(Saved data entries)
*** Block opens ***

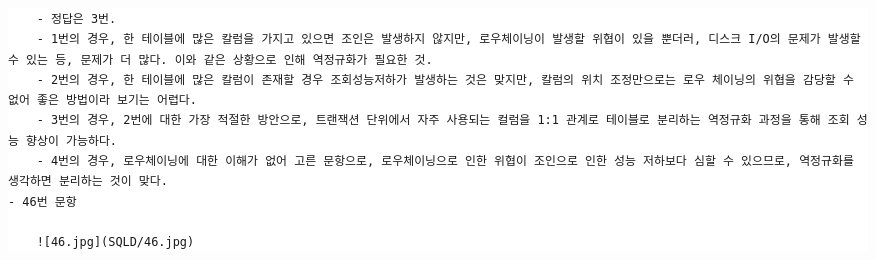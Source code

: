         - 정답은 3번.
        - 1번의 경우, 한 테이블에 많은 칼럼을 가지고 있으면 조인은 발생하지 않지만, 로우체이닝이 발생할 위협이 있을 뿐더러, 디스크 I/O의 문제가 발생할 수 있는 등, 문제가 더 많다. 이와 같은 상황으로 인해 역정규화가 필요한 것.
        - 2번의 경우, 한 테이블에 많은 칼럼이 존재할 경우 조회성능저하가 발생하는 것은 맞지만, 칼럼의 위치 조정만으로는 로우 체이닝의 위협을 감당할 수 없어 좋은 방법이라 보기는 어렵다.
        - 3번의 경우, 2번에 대한 가장 적절한 방안으로, 트랜잭션 단위에서 자주 사용되는 컬럼을 1:1 관계로 테이블로 분리하는 역정규화 과정을 통해 조회 성능 향상이 가능하다.
        - 4번의 경우, 로우체이닝에 대한 이해가 없어 고른 문항으로, 로우체이닝으로 인한 위협이 조인으로 인한 성능 저하보다 심할 수 있으므로, 역정규화를 생각하면 분리하는 것이 맞다.
    - 46번 문항
        
        ![46.jpg](SQLD/46.jpg)
        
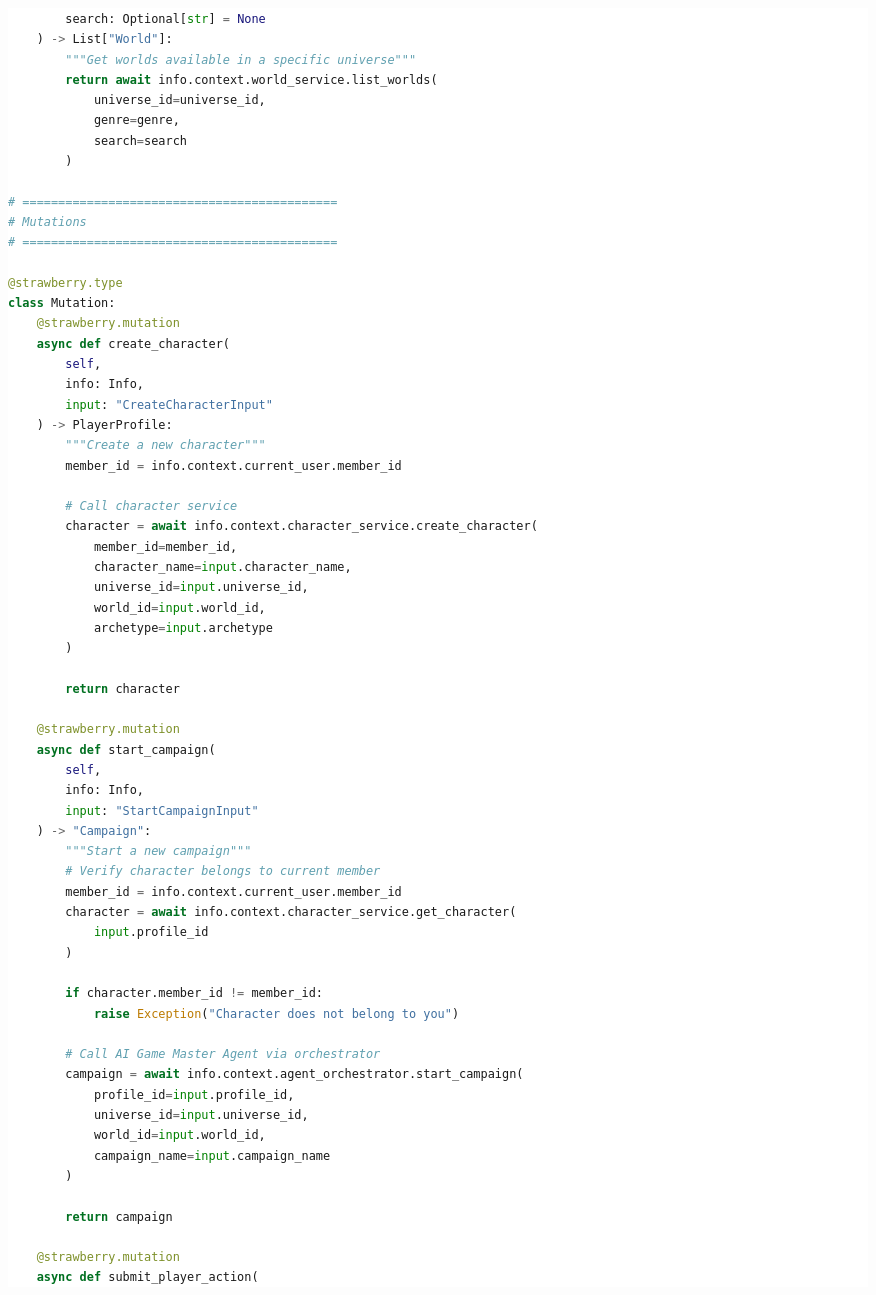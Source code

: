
 ```python
        search: Optional[str] = None
    ) -> List["World"]:
        """Get worlds available in a specific universe"""
        return await info.context.world_service.list_worlds(
            universe_id=universe_id,
            genre=genre,
            search=search
        )

# ============================================
# Mutations
# ============================================

@strawberry.type
class Mutation:
    @strawberry.mutation
    async def create_character(
        self,
        info: Info,
        input: "CreateCharacterInput"
    ) -> PlayerProfile:
        """Create a new character"""
        member_id = info.context.current_user.member_id
        
        # Call character service
        character = await info.context.character_service.create_character(
            member_id=member_id,
            character_name=input.character_name,
            universe_id=input.universe_id,
            world_id=input.world_id,
            archetype=input.archetype
        )
        
        return character
    
    @strawberry.mutation
    async def start_campaign(
        self,
        info: Info,
        input: "StartCampaignInput"
    ) -> "Campaign":
        """Start a new campaign"""
        # Verify character belongs to current member
        member_id = info.context.current_user.member_id
        character = await info.context.character_service.get_character(
            input.profile_id
        )
        
        if character.member_id != member_id:
            raise Exception("Character does not belong to you")
        
        # Call AI Game Master Agent via orchestrator
        campaign = await info.context.agent_orchestrator.start_campaign(
            profile_id=input.profile_id,
            universe_id=input.universe_id,
            world_id=input.world_id,
            campaign_name=input.campaign_name
        )
        
        return campaign
    
    @strawberry.mutation
    async def submit_player_action(
```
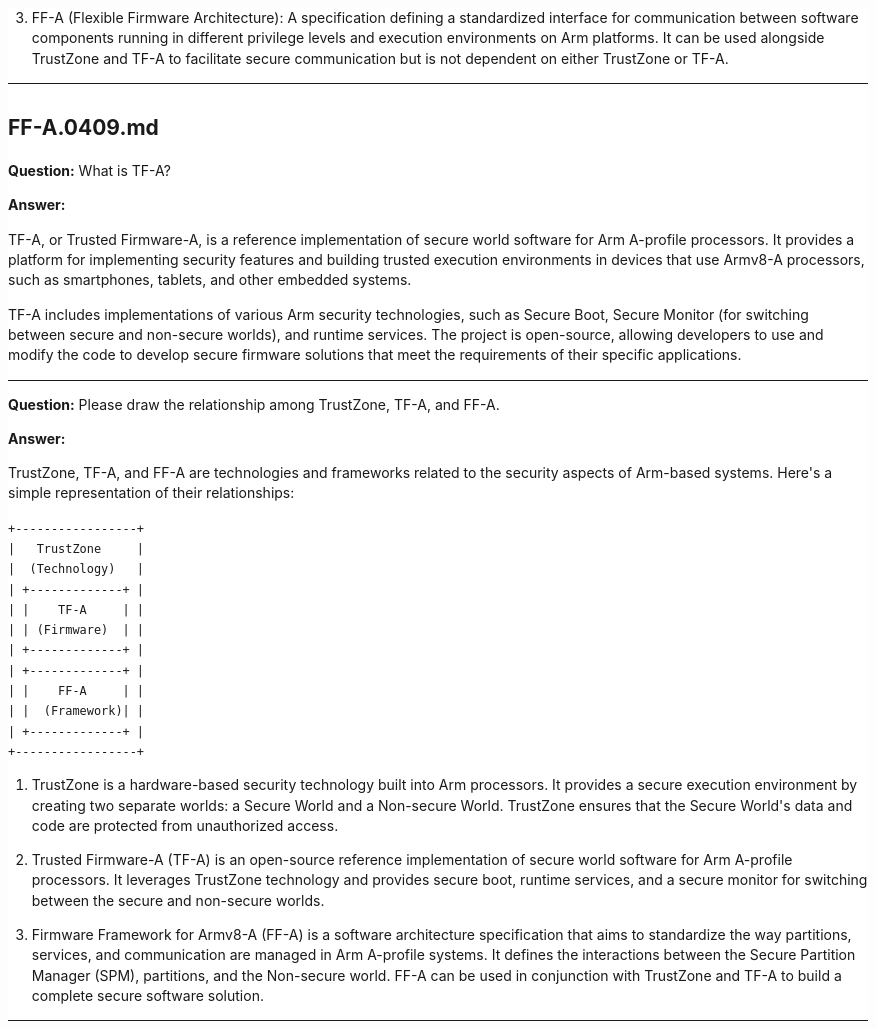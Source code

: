 3. FF-A (Flexible Firmware Architecture): A specification defining a standardized interface for communication between software components running in different privilege levels and execution environments on Arm platforms. It can be used alongside TrustZone and TF-A to facilitate secure communication but is not dependent on either TrustZone or TF-A.

---

## FF-A.0409.md
**Question:** What is TF-A?

**Answer:**

TF-A, or Trusted Firmware-A, is a reference implementation of secure world software for Arm A-profile processors. It provides a platform for implementing security features and building trusted execution environments in devices that use Armv8-A processors, such as smartphones, tablets, and other embedded systems.

TF-A includes implementations of various Arm security technologies, such as Secure Boot, Secure Monitor (for switching between secure and non-secure worlds), and runtime services. The project is open-source, allowing developers to use and modify the code to develop secure firmware solutions that meet the requirements of their specific applications.

---

**Question:** Please draw the relationship among TrustZone, TF-A, and FF-A.

**Answer:**

TrustZone, TF-A, and FF-A are technologies and frameworks related to the security aspects of Arm-based systems. Here's a simple representation of their relationships:

```
+-----------------+
|   TrustZone     |
|  (Technology)   |
| +-------------+ |
| |    TF-A     | |
| | (Firmware)  | |
| +-------------+ |
| +-------------+ |
| |    FF-A     | |
| |  (Framework)| |
| +-------------+ |
+-----------------+
```

1. TrustZone is a hardware-based security technology built into Arm processors. It provides a secure execution environment by creating two separate worlds: a Secure World and a Non-secure World. TrustZone ensures that the Secure World's data and code are protected from unauthorized access.

2. Trusted Firmware-A (TF-A) is an open-source reference implementation of secure world software for Arm A-profile processors. It leverages TrustZone technology and provides secure boot, runtime services, and a secure monitor for switching between the secure and non-secure worlds.

3. Firmware Framework for Armv8-A (FF-A) is a software architecture specification that aims to standardize the way partitions, services, and communication are managed in Arm A-profile systems. It defines the interactions between the Secure Partition Manager (SPM), partitions, and the Non-secure world. FF-A can be used in conjunction with TrustZone and TF-A to build a complete secure software solution.

---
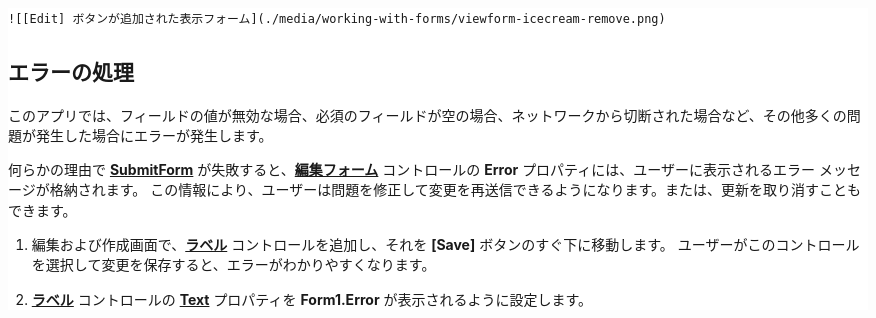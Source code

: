     ![[Edit] ボタンが追加された表示フォーム](./media/working-with-forms/viewform-icecream-remove.png)

## <a name="handling-errors"></a>エラーの処理
このアプリでは、フィールドの値が無効な場合、必須のフィールドが空の場合、ネットワークから切断された場合など、その他多くの問題が発生した場合にエラーが発生します。  

何らかの理由で **[SubmitForm](functions/function-form.md)** が失敗すると、**[編集フォーム](controls/control-form-detail.md)** コントロールの **Error** プロパティには、ユーザーに表示されるエラー メッセージが格納されます。 この情報により、ユーザーは問題を修正して変更を再送信できるようになります。または、更新を取り消すこともできます。

1. 編集および作成画面で、**[ラベル](controls/control-text-box.md)** コントロールを追加し、それを **[Save]** ボタンのすぐ下に移動します。 ユーザーがこのコントロールを選択して変更を保存すると、エラーがわかりやすくなります。

2. **[ラベル](controls/control-text-box.md)** コントロールの **[Text](controls/properties-core.md)** プロパティを **Form1.Error** が表示されるように設定します。
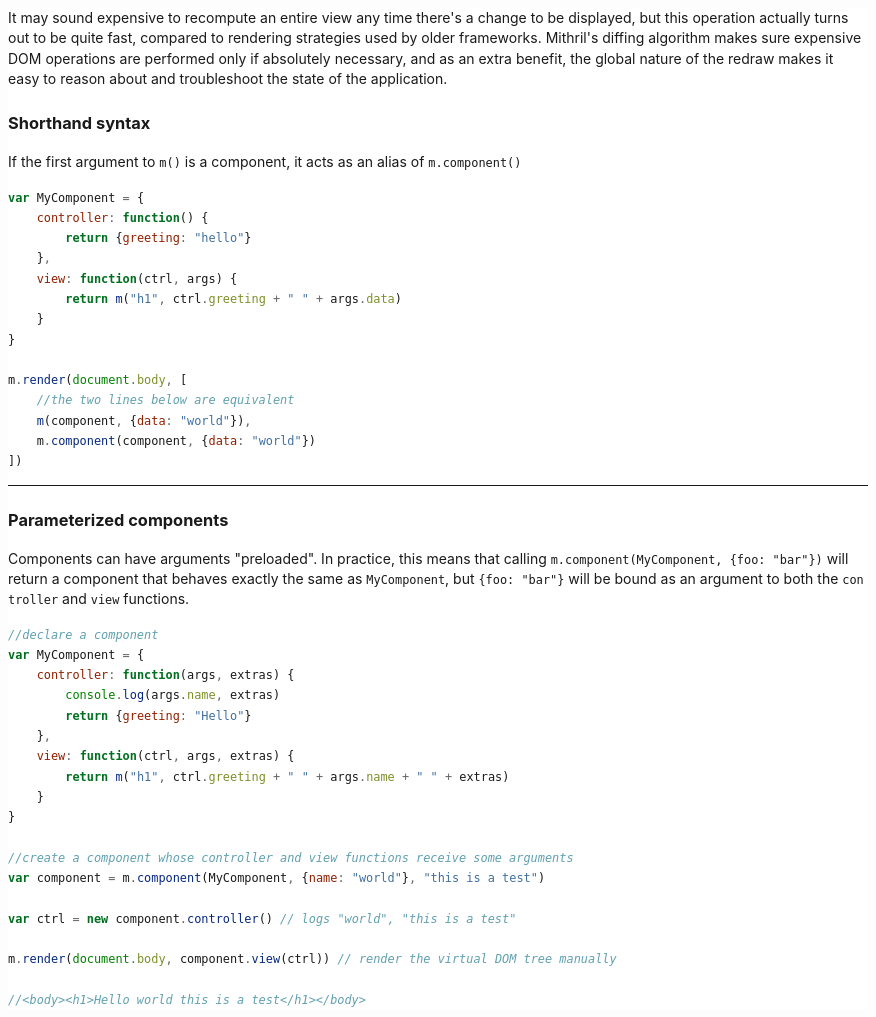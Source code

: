 It may sound expensive to recompute an entire view any time there's a change to be displayed, but this operation actually turns out to be quite fast, compared to rendering strategies used by older frameworks. Mithril's diffing algorithm makes sure expensive DOM operations are performed only if absolutely necessary, and as an extra benefit, the global nature of the redraw makes it easy to reason about and troubleshoot the state of the application.

### Shorthand syntax

If the first argument to `m()` is a component, it acts as an alias of `m.component()`

```javascript
var MyComponent = {
	controller: function() {
		return {greeting: "hello"}
	},
	view: function(ctrl, args) {
		return m("h1", ctrl.greeting + " " + args.data)
	}
}

m.render(document.body, [
	//the two lines below are equivalent
	m(component, {data: "world"}),
	m.component(component, {data: "world"})
])
```

---

### Parameterized components

Components can have arguments "preloaded". In practice, this means that calling `m.component(MyComponent, {foo: "bar"})` will return a component that behaves exactly the same as `MyComponent`, but `{foo: "bar"}` will be bound as an argument to both the `controller` and `view` functions.

```javascript
//declare a component
var MyComponent = {
	controller: function(args, extras) {
		console.log(args.name, extras)
		return {greeting: "Hello"}
	},
	view: function(ctrl, args, extras) {
		return m("h1", ctrl.greeting + " " + args.name + " " + extras)
	}
}

//create a component whose controller and view functions receive some arguments
var component = m.component(MyComponent, {name: "world"}, "this is a test")

var ctrl = new component.controller() // logs "world", "this is a test"

m.render(document.body, component.view(ctrl)) // render the virtual DOM tree manually

//<body><h1>Hello world this is a test</h1></body>
```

*** Block closes ***

__Problem description__
All of the lines above must be repeated without alteration, though the pictures are to be excluded.

__Exercise output__
Source code

:         - 정답은 3번.
        - 1번의 경우, 한 테이블에 많은 칼럼을 가지고 있으면 조인은 발생하지 않지만, 로우체이닝이 발생할 위협이 있을 뿐더러, 디스크 I/O의 문제가 발생할 수 있는 등, 문제가 더 많다. 이와 같은 상황으로 인해 역정규화가 필요한 것.
        - 2번의 경우, 한 테이블에 많은 칼럼이 존재할 경우 조회성능저하가 발생하는 것은 맞지만, 칼럼의 위치 조정만으로는 로우 체이닝의 위협을 감당할 수 없어 좋은 방법이라 보기는 어렵다.
        - 3번의 경우, 2번에 대한 가장 적절한 방안으로, 트랜잭션 단위에서 자주 사용되는 컬럼을 1:1 관계로 테이블로 분리하는 역정규화 과정을 통해 조회 성능 향상이 가능하다.
        - 4번의 경우, 로우체이닝에 대한 이해가 없어 고른 문항으로, 로우체이닝으로 인한 위협이 조인으로 인한 성능 저하보다 심할 수 있으므로, 역정규화를 생각하면 분리하는 것이 맞다.
    - 46번 문항
        
        ![46.jpg](SQLD/46.jpg)
        
Source code

:
 ```python
        search: Optional[str] = None
    ) -> List["World"]:
        """Get worlds available in a specific universe"""
        return await info.context.world_service.list_worlds(
            universe_id=universe_id,
            genre=genre,
            search=search
        )

# ============================================
# Mutations
# ============================================

@strawberry.type
class Mutation:
    @strawberry.mutation
    async def create_character(
        self,
        info: Info,
        input: "CreateCharacterInput"
    ) -> PlayerProfile:
        """Create a new character"""
        member_id = info.context.current_user.member_id
        
        # Call character service
        character = await info.context.character_service.create_character(
            member_id=member_id,
            character_name=input.character_name,
            universe_id=input.universe_id,
            world_id=input.world_id,
            archetype=input.archetype
        )
        
        return character
    
    @strawberry.mutation
    async def start_campaign(
        self,
        info: Info,
        input: "StartCampaignInput"
    ) -> "Campaign":
        """Start a new campaign"""
        # Verify character belongs to current member
        member_id = info.context.current_user.member_id
        character = await info.context.character_service.get_character(
            input.profile_id
        )
        
        if character.member_id != member_id:
            raise Exception("Character does not belong to you")
        
        # Call AI Game Master Agent via orchestrator
        campaign = await info.context.agent_orchestrator.start_campaign(
            profile_id=input.profile_id,
            universe_id=input.universe_id,
            world_id=input.world_id,
            campaign_name=input.campaign_name
        )
        
        return campaign
    
    @strawberry.mutation
    async def submit_player_action(
```
Source code

: 3. FF-A (Flexible Firmware Architecture): A specification defining a standardized interface for communication between software components running in different privilege levels and execution environments on Arm platforms. It can be used alongside TrustZone and TF-A to facilitate secure communication but is not dependent on either TrustZone or TF-A.

---

## FF-A.0409.md
**Question:** What is TF-A?

**Answer:**

TF-A, or Trusted Firmware-A, is a reference implementation of secure world software for Arm A-profile processors. It provides a platform for implementing security features and building trusted execution environments in devices that use Armv8-A processors, such as smartphones, tablets, and other embedded systems.

TF-A includes implementations of various Arm security technologies, such as Secure Boot, Secure Monitor (for switching between secure and non-secure worlds), and runtime services. The project is open-source, allowing developers to use and modify the code to develop secure firmware solutions that meet the requirements of their specific applications.

---

**Question:** Please draw the relationship among TrustZone, TF-A, and FF-A.

**Answer:**

TrustZone, TF-A, and FF-A are technologies and frameworks related to the security aspects of Arm-based systems. Here's a simple representation of their relationships:

```
+-----------------+
|   TrustZone     |
|  (Technology)   |
| +-------------+ |
| |    TF-A     | |
| | (Firmware)  | |
| +-------------+ |
| +-------------+ |
| |    FF-A     | |
| |  (Framework)| |
| +-------------+ |
+-----------------+
```

1. TrustZone is a hardware-based security technology built into Arm processors. It provides a secure execution environment by creating two separate worlds: a Secure World and a Non-secure World. TrustZone ensures that the Secure World's data and code are protected from unauthorized access.

2. Trusted Firmware-A (TF-A) is an open-source reference implementation of secure world software for Arm A-profile processors. It leverages TrustZone technology and provides secure boot, runtime services, and a secure monitor for switching between the secure and non-secure worlds.

3. Firmware Framework for Armv8-A (FF-A) is a software architecture specification that aims to standardize the way partitions, services, and communication are managed in Arm A-profile systems. It defines the interactions between the Secure Partition Manager (SPM), partitions, and the Non-secure world. FF-A can be used in conjunction with TrustZone and TF-A to build a complete secure software solution.

---
Source code

:     ![[Edit] ボタンが追加された表示フォーム](./media/working-with-forms/viewform-icecream-remove.png)

## <a name="handling-errors"></a>エラーの処理
このアプリでは、フィールドの値が無効な場合、必須のフィールドが空の場合、ネットワークから切断された場合など、その他多くの問題が発生した場合にエラーが発生します。  

何らかの理由で **[SubmitForm](functions/function-form.md)** が失敗すると、**[編集フォーム](controls/control-form-detail.md)** コントロールの **Error** プロパティには、ユーザーに表示されるエラー メッセージが格納されます。 この情報により、ユーザーは問題を修正して変更を再送信できるようになります。または、更新を取り消すこともできます。

1. 編集および作成画面で、**[ラベル](controls/control-text-box.md)** コントロールを追加し、それを **[Save]** ボタンのすぐ下に移動します。 ユーザーがこのコントロールを選択して変更を保存すると、エラーがわかりやすくなります。

2. **[ラベル](controls/control-text-box.md)** コントロールの **[Text](controls/properties-core.md)** プロパティを **Form1.Error** が表示されるように設定します。
Source code

: It may sound expensive to recompute an entire view any time there's a change to be displayed, but this operation actually turns out to be quite fast, compared to rendering strategies used by older frameworks. Mithril's diffing algorithm makes sure expensive DOM operations are performed only if absolutely necessary, and as an extra benefit, the global nature of the redraw makes it easy to reason about and troubleshoot the state of the application.

### Shorthand syntax

If the first argument to `m()` is a component, it acts as an alias of `m.component()`

```javascript
var MyComponent = {
	controller: function() {
		return {greeting: "hello"}
	},
	view: function(ctrl, args) {
		return m("h1", ctrl.greeting + " " + args.data)
	}
}

m.render(document.body, [
	//the two lines below are equivalent
	m(component, {data: "world"}),
	m.component(component, {data: "world"})
])
```

---

### Parameterized components

Components can have arguments "preloaded". In practice, this means that calling `m.component(MyComponent, {foo: "bar"})` will return a component that behaves exactly the same as `MyComponent`, but `{foo: "bar"}` will be bound as an argument to both the `controller` and `view` functions.

```javascript
//declare a component
var MyComponent = {
	controller: function(args, extras) {
		console.log(args.name, extras)
		return {greeting: "Hello"}
	},
	view: function(ctrl, args, extras) {
		return m("h1", ctrl.greeting + " " + args.name + " " + extras)
	}
}

//create a component whose controller and view functions receive some arguments
var component = m.component(MyComponent, {name: "world"}, "this is a test")

var ctrl = new component.controller() // logs "world", "this is a test"

m.render(document.body, component.view(ctrl)) // render the virtual DOM tree manually

//<body><h1>Hello world this is a test</h1></body>
```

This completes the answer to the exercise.